In a groundbreaking collaborative effort, scientists from the University of California, San Francisco’s Quantitative Biosciences Institute (UCSF QBI), University College London (UCL), and the Mount Sinai Icahn School of Medicine have unveiled crucial insights into the shared molecular mechanisms of SARS-CoV-2 variants that enable the virus to thrive even in the face of vaccination efforts.

The study, published in Cell, delved into the most infectious SARS-CoV-2 variants, including Alpha, Beta, Gamma, Delta, and Omicron. Researchers identified specific viral mutations responsible for manipulating a common host pathway, resulting in increased transmissibility, infectivity, and survival. Notably, they pinpointed a convergence in the potent suppression of interferon-stimulated genes by various viral proteins, such as Orf6 and Orf9b. These proteins act as innate immune antagonists, effectively blocking the host’s innate immune response.

“Unfortunately, we continue to see new mutations and strains of SARS-CoV-2 despite innovations in new vaccines. We evaluated each of the viral variants in isolation and discovered that there was a common mechanism involving several viral proteins, including Orf6 and Orf9b, that potently suppresses innate immunity,” explained Nevan Krogan, PhD, director of the Quantitative Biosciences Institute (QBI) at the School of Pharmacy at UC San Francisco and senior author of the study.

The findings align with earlier research on early SARS-CoV-2 variants, where certain viral proteins played a crucial role in infection. Krogan noted, “With our additional research across SARS-CoV-2 variants, we now see this as a crucial finding that, if targeted effectively, could be turned into a significant vulnerability for this virus, which also has important implications for the management of future pandemics.”

In a separate paper published in Cell Host & Microbe, scientists specifically investigated the role of Orf6 in undermining host antiviral responses. Lisa Miorin, PhD, assistant professor in the department of microbiology at Mount Sinai, highlighted their findings, stating, “We found that Orf6 is a major SARS-CoV-2 innate immune antagonist by selectively interfering with nucleocytoplasmic trafficking through direct interactions with the nuclear pore complex.”

According to the researchers, an absence of Orf6 significantly influenced the host’s antiviral response, ultimately reducing the effect of SARS-CoV-2 in animal models. Adolfo García-Sastre, PhD, professor of medicine at Mount Sinai, added, “These observations provide a potential new way to address viral pandemics by targeting a common pathway that the virus uses for infectivity, a different approach from vaccines that are created to target mutated spike proteins within individual variants.”

Contributing to this research was Mehdi Bouhaddou, PhD, assistant professor in the department of microbiology, immunology, and molecular genetics at the University of California, Los Angeles (UCLA). He emphasized the potential future approach to managing pandemics, suggesting a combination therapy approach that includes vaccines and antiviral innovations to target the virus effectively.
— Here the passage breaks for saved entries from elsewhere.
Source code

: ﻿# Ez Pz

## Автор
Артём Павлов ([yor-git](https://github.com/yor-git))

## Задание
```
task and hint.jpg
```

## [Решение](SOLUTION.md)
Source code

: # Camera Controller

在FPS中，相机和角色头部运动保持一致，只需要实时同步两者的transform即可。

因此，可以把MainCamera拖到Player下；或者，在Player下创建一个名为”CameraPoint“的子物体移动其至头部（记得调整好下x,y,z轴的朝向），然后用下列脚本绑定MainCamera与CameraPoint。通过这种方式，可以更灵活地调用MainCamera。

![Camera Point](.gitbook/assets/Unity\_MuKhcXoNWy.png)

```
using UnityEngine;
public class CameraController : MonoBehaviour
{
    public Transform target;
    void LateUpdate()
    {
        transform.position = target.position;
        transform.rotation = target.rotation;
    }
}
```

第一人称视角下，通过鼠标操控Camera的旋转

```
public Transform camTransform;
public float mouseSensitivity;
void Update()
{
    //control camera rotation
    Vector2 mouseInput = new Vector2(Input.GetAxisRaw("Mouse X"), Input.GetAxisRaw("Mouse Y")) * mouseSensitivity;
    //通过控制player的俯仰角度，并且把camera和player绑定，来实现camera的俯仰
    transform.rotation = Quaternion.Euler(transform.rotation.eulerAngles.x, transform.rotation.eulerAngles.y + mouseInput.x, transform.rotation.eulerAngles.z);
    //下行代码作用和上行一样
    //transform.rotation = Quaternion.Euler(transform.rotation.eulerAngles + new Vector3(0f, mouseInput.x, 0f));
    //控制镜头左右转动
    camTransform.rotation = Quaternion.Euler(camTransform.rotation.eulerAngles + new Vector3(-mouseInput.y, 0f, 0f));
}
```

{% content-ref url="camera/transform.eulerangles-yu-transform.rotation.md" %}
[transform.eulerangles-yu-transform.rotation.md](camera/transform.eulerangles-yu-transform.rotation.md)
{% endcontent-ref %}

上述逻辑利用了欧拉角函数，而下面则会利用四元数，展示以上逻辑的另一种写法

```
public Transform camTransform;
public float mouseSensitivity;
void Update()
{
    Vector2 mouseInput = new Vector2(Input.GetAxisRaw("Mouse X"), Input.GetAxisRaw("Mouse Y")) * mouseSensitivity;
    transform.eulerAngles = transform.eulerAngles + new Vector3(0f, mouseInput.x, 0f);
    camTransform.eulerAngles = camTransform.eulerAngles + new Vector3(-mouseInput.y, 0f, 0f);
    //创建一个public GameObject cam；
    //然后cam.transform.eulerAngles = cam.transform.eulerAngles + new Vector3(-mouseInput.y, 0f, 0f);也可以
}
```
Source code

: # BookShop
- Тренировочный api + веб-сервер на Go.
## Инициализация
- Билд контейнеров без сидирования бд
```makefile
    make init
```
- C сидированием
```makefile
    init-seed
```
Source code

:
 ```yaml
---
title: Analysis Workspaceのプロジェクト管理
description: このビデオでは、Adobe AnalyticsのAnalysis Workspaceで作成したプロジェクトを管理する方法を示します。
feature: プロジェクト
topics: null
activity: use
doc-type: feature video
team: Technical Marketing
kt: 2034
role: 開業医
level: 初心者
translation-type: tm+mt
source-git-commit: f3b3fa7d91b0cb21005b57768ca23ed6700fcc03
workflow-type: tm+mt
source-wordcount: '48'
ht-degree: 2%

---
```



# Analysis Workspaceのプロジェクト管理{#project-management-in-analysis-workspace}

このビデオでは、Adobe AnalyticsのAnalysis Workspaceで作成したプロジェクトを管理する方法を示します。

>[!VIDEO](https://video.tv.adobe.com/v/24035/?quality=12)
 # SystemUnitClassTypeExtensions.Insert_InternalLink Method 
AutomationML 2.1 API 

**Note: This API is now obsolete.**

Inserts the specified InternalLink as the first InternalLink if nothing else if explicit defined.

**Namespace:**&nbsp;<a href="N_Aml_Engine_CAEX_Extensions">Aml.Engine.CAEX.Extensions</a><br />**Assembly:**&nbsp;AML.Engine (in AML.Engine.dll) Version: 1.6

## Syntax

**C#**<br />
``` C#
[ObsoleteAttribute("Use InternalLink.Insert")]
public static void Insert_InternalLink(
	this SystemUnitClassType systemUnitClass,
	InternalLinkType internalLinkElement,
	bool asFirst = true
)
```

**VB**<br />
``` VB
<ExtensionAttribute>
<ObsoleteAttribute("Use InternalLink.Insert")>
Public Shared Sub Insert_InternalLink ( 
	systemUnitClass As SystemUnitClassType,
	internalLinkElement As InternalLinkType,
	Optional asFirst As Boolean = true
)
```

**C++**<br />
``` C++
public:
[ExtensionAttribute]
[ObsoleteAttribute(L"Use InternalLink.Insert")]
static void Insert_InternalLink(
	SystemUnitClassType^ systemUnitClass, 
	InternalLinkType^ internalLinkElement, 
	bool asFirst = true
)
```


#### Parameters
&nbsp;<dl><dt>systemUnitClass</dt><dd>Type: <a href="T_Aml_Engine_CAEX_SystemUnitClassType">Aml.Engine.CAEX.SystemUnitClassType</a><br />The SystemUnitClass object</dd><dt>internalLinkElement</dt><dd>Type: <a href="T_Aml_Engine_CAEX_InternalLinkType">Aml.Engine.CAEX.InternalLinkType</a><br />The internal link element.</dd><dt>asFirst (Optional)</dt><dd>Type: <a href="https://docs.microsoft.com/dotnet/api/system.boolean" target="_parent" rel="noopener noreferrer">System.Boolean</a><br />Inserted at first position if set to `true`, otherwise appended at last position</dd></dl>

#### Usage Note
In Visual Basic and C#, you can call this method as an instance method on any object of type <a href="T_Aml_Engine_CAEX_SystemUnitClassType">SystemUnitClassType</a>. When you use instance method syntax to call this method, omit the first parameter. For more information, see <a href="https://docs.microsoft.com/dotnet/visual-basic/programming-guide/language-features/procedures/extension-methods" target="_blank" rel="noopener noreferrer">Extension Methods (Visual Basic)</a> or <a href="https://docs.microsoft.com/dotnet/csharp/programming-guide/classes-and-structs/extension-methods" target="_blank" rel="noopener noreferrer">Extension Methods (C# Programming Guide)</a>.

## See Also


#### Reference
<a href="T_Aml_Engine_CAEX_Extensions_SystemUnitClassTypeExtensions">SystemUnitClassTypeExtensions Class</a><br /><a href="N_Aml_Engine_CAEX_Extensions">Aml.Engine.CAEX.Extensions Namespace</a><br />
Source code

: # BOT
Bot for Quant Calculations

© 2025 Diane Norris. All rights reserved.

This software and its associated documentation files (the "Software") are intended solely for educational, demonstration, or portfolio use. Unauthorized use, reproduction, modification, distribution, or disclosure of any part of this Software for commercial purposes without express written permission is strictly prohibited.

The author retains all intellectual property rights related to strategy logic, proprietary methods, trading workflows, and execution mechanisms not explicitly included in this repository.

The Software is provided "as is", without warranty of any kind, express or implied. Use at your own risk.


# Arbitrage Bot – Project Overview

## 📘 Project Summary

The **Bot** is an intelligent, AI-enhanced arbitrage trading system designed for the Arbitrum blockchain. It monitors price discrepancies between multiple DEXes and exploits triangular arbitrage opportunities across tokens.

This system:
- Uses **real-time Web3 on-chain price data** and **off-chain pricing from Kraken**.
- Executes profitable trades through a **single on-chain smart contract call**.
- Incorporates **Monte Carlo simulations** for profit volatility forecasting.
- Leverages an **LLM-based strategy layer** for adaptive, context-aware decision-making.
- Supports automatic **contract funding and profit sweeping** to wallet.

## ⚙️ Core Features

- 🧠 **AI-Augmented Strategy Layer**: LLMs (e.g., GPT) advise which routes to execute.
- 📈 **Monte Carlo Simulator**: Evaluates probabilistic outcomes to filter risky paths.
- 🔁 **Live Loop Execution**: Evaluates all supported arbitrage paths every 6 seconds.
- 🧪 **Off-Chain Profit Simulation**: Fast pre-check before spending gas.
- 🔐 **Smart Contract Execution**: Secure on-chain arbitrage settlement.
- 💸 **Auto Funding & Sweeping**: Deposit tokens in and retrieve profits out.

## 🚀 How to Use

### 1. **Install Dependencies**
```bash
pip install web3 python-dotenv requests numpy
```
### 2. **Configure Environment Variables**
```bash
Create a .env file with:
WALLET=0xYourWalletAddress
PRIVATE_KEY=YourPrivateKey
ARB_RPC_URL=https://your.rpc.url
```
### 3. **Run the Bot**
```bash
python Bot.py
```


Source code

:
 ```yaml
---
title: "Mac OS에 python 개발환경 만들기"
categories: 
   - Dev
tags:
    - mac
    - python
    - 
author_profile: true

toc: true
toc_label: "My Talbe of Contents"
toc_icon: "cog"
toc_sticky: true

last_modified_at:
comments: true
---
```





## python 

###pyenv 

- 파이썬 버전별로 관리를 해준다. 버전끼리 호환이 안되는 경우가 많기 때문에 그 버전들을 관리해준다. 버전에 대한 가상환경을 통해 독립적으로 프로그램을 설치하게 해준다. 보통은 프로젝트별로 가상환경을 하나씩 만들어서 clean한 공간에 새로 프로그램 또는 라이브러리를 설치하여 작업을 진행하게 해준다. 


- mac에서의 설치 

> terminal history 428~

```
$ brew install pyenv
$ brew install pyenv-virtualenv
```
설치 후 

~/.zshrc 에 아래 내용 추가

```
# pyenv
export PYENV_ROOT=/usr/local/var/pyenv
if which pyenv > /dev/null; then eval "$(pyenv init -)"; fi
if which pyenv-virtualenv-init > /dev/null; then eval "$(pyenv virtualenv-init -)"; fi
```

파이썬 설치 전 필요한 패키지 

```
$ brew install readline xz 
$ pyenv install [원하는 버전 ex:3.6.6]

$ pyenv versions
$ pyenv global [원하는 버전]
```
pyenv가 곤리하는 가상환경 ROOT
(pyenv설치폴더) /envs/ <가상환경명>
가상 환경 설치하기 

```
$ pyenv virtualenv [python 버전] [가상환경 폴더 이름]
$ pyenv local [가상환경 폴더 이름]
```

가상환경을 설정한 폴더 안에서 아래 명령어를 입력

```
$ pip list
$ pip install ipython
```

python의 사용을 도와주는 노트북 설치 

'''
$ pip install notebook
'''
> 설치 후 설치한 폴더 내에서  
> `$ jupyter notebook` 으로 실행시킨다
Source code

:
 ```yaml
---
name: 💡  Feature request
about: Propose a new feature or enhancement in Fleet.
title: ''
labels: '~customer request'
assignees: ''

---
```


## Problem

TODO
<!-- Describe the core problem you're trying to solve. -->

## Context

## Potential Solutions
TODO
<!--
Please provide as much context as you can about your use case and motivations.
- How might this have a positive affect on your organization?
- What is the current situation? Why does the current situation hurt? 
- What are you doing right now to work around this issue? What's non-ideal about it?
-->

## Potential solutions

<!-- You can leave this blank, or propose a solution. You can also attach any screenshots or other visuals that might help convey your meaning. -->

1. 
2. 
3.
He stated, “Perhaps with this approach, we may be able to get ahead of viruses before they reach pandemic levels.”

The researchers systematically studied the five SARS-CoV-2 variants of concern in human airway epithelial cells to understand the impact of viral mutations on replication and cellular responses. They concluded that a significant force shaping SARS-CoV-2 virus-host adaptations involves evasion of both innate and adaptive immune responses, highlighting the need for pan-coronavirus antiviral strategies. According to the scientists, these findings provide a ray of hope in the ongoing battle against COVID-19 and offer valuable insights for managing future pandemics.